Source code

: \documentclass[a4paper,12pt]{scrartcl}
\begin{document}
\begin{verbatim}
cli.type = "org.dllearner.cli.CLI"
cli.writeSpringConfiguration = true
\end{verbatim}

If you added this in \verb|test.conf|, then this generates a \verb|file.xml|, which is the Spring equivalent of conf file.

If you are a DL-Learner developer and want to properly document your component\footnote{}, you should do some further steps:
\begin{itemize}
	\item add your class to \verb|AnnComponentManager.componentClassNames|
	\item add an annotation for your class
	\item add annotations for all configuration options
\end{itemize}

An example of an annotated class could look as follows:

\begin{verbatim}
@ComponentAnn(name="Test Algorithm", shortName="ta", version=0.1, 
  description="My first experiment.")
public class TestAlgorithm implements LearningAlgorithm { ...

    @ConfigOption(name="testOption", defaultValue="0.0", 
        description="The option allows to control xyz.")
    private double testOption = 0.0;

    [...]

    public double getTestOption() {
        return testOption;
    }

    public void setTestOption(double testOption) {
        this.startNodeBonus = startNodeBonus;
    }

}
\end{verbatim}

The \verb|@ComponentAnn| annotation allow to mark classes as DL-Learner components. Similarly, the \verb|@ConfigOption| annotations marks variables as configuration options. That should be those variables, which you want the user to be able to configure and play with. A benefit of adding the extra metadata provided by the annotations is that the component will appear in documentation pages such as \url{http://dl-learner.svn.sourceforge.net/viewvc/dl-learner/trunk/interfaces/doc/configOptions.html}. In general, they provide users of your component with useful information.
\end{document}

:::

All lines containing "this" in the material above should appear in your reply, copied exactly.

Answer
If you added this in \verb|test.conf|, then this generates a \verb|file.xml|, which is the Spring equivalent of conf file.
        this.startNodeBonus = startNodeBonus;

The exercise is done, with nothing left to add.